Tumbleweed user here. Thinking of buying a yubikey; is it easy to setup for logins etc or does it involve terminal commands etc. I mean is there a repository app?
There's an appimage for their manager app there. You might also try using Distrobox to give yourself access to a distro that uses apt, and then add Yubico's PPA and install the software from there. I don't know whether it would work but in principle it should.
usually when I have problems with YubiKey being detected it is because the pcscd service has not been started, or I forgot to enable it so it would start automatically on boot.

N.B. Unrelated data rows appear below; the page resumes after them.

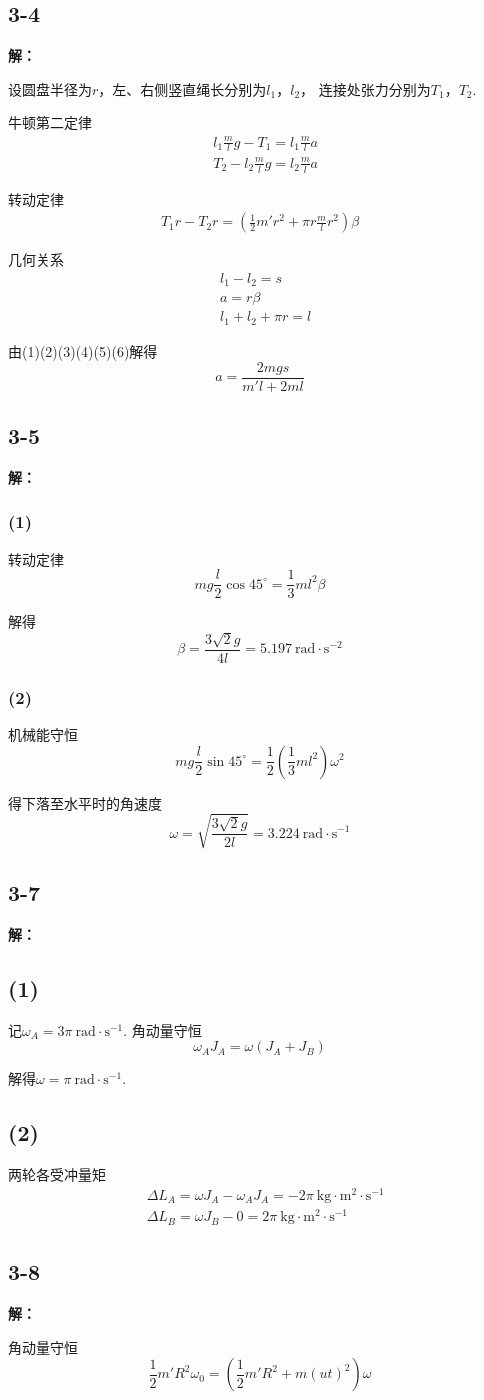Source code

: \documentclass[twocolumn]{ctexart}
\newcommand{\sol}[1]{\subsection*{#1}\noindent\textbf{解：}

}
\begin{document}
	\sol{3-4}
	设圆盘半径为$r$，左、右侧竖直绳长分别为$l_1$，$l_2$， 连接处张力分别为$T_1$，$T_2$.
	
	牛顿第二定律
	\begin{align}
		&l_1\frac{m}{l}g-T_1=l_1\frac{m}{l}a\\
		&T_2-l_2\frac{m}{l}g=l_2\frac{m}{l}a
	\end{align}
	
	转动定律
	\begin{align}
		T_1r-T_2r=\left(\frac{1}{2}m'r^2+\pi r\frac{m}{l}r^2\right)\beta
	\end{align}

	几何关系
	\begin{align}
		&l_1-l_2=s\\
		&a=r\beta\\
		&l_1+l_2+\pi r=l
	\end{align}
	
	由(1)(2)(3)(4)(5)(6)解得
	$$a=\frac{2mgs}{m'l+2ml}$$
	\sol{3-5}
	\subsubsection*{(1)}
	转动定律
	$$mg\frac{l}{2}\cos45^\circ{}=\frac{1}{3}ml^2\beta$$
	
	解得
	$$\beta=\frac{3\sqrt{2}g}{4l}=5.197\ \mathrm{rad\cdot s^{-2}}$$
	\subsubsection*{(2)}
	机械能守恒
	$$mg\frac{l}{2}\sin45^\circ{}=\frac{1}{2}\left(\frac{1}{3}ml^2\right)\omega^2$$
	
	得下落至水平时的角速度
	$$\omega=\sqrt{\frac{3\sqrt{2}g}{2l}}=3.224\ \mathrm{rad\cdot s^{-1}}$$
	\sol{3-7}
	\subsection*{(1)}
	记$\omega_A=3\pi\ \mathrm{rad\cdot s^{-1}}$. 角动量守恒
	$$\omega_AJ_A=\omega\left(J_A+J_B\right)$$
	
	解得$\omega=\pi\ \mathrm{rad\cdot s^{-1}}$.
	\subsection*{(2)}
	两轮各受冲量矩
	\begin{align*}
		&\Delta L_A=\omega J_A-\omega_A J_A=-2\pi\ \mathrm{kg\cdot m^2\cdot s^{-1}}\\
		&\Delta L_B=\omega J_B-0=2\pi\ \mathrm{kg\cdot m^2\cdot s^{-1}}
	\end{align*}
	\sol{3-8}
	角动量守恒
	$$\frac{1}{2}m'R^2\omega_0=\left(\frac{1}{2}m'R^2+m(ut)^2\right)\omega$$
	
\end{document}
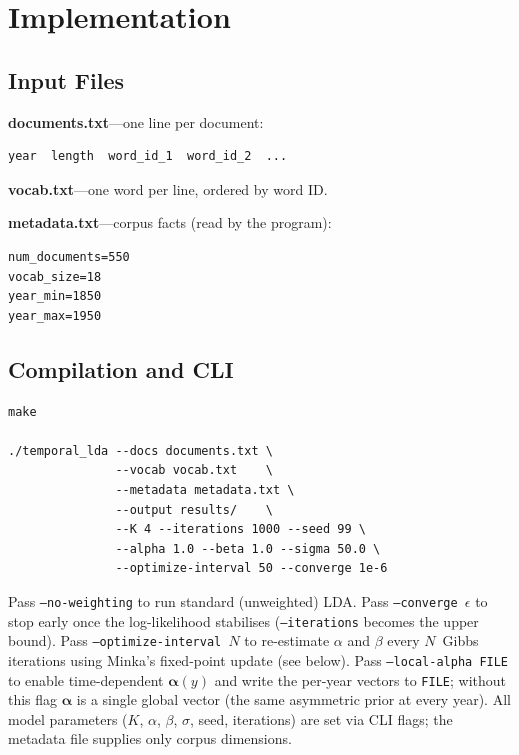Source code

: \documentclass[11pt]{article}
\begin{document}
\section{Implementation}

\subsection{Input Files}

\textbf{documents.txt}\;---\;one line per document:
\begin{verbatim}
year  length  word_id_1  word_id_2  ...
\end{verbatim}

\textbf{vocab.txt}\;---\;one word per line, ordered by word ID.

\textbf{metadata.txt}\;---\;corpus facts (read by the program):
\begin{verbatim}
num_documents=550
vocab_size=18
year_min=1850
year_max=1950
\end{verbatim}

\subsection{Compilation and CLI}

\begin{verbatim}
make

./temporal_lda --docs documents.txt \
               --vocab vocab.txt    \
               --metadata metadata.txt \
               --output results/    \
               --K 4 --iterations 1000 --seed 99 \
               --alpha 1.0 --beta 1.0 --sigma 50.0 \
               --optimize-interval 50 --converge 1e-6
\end{verbatim}

Pass \texttt{--no-weighting} to run standard (unweighted) LDA.
Pass \texttt{--converge $\epsilon$} to stop early once the log-likelihood stabilises (\texttt{--iterations} becomes the upper bound).
Pass \texttt{--optimize-interval $N$} to re-estimate $\alpha$ and $\beta$ every $N$~Gibbs iterations using Minka's fixed-point update (see below).
Pass \texttt{--local-alpha FILE} to enable time-dependent $\boldsymbol\alpha(y)$ and write the per-year vectors to \texttt{FILE}; without this flag $\boldsymbol\alpha$ is a single global vector (the same asymmetric prior at every year).
All model parameters ($K$, $\alpha$, $\beta$, $\sigma$, seed, iterations) are set via CLI flags; the metadata file supplies only corpus dimensions.
\end{document}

Are you talking about 2FA login for your own user account or U2F/PIV/WebAuthn in your browser? The latter seems to work out of the box on any non-snap or flatpak browser, but the former needs a bit more setup as that is not a standard feature in Ubuntu yet. I recommend using ykman and yubico-piv-tool for configuring yubikeys in linux, but Yubico also provides a GUI application on their website
Definitely the latter. I have only tried using the Flatpak version of Firefox, but the system won't even detect the key so it's no shock Firefox can't either...
I used to use one without any issues, it wasn't the 5 series but it had NFC. The worst part was setting up to use it as an ssh key. Just normal 2FA with it worked straight out of the box (firefox/arch). Is that what you're trying to do?
Now I’m gonna tell you what nobody talks about when moving to Linux:
Proprietary/non-Linux apps provide good features, support and have tons of hours of dev time and continuous updates that the FOSS alternatives can’t just match.